WHAT THE EXERCISE ASKS: From the entries below, copy exactly the lines from the one that contains "- 📫 How to reach me: ..." through the one that contains "## Navegação do cliente", both included, and only those.
+++ EXCERPTED DATA +++
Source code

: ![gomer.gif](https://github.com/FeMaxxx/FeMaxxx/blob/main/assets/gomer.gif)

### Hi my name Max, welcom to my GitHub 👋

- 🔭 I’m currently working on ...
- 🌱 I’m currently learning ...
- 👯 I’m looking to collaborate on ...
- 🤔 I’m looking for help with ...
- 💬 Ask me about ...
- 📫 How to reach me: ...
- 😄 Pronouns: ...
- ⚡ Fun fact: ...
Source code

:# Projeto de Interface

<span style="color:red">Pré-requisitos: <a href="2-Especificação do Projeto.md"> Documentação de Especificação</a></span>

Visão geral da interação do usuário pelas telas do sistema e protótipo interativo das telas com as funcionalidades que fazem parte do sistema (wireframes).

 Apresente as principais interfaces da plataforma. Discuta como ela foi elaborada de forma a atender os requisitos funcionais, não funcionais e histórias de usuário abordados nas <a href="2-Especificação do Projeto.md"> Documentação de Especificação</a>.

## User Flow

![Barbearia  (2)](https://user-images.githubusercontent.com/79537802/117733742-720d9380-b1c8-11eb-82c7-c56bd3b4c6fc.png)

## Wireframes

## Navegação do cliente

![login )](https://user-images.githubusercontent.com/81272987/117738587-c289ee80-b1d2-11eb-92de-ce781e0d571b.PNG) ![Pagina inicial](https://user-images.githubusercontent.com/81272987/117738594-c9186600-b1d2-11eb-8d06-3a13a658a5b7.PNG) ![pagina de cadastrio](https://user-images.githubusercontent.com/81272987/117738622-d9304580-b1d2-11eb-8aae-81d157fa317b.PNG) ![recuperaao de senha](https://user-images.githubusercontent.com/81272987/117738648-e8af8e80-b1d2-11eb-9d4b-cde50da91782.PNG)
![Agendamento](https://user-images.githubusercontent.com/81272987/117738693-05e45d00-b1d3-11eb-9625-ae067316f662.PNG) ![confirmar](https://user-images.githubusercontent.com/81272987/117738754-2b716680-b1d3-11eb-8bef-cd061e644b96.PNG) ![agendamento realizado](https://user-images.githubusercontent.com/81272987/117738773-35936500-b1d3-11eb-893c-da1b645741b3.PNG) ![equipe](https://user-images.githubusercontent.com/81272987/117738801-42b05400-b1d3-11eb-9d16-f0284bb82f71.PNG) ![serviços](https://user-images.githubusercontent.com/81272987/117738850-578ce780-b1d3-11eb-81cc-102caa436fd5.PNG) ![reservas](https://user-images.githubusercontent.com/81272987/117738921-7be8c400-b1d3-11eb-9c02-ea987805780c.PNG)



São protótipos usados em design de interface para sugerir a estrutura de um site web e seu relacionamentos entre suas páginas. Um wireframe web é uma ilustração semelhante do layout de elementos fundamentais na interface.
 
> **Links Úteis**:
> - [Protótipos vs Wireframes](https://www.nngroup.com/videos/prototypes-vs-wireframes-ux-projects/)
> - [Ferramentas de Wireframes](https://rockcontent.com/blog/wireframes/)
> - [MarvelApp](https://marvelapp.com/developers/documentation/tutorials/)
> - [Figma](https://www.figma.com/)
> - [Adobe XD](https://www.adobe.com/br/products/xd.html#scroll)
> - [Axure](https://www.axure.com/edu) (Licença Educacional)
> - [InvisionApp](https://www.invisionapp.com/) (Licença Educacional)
+++
WRITTEN ANSWER:
- 📫 How to reach me: ...
- 😄 Pronouns: ...
- ⚡ Fun fact: ...
Source code

:# Projeto de Interface

<span style="color:red">Pré-requisitos: <a href="2-Especificação do Projeto.md"> Documentação de Especificação</a></span>

Visão geral da interação do usuário pelas telas do sistema e protótipo interativo das telas com as funcionalidades que fazem parte do sistema (wireframes).

 Apresente as principais interfaces da plataforma. Discuta como ela foi elaborada de forma a atender os requisitos funcionais, não funcionais e histórias de usuário abordados nas <a href="2-Especificação do Projeto.md"> Documentação de Especificação</a>.

## User Flow

![Barbearia  (2)](https://user-images.githubusercontent.com/79537802/117733742-720d9380-b1c8-11eb-82c7-c56bd3b4c6fc.png)

## Wireframes

## Navegação do cliente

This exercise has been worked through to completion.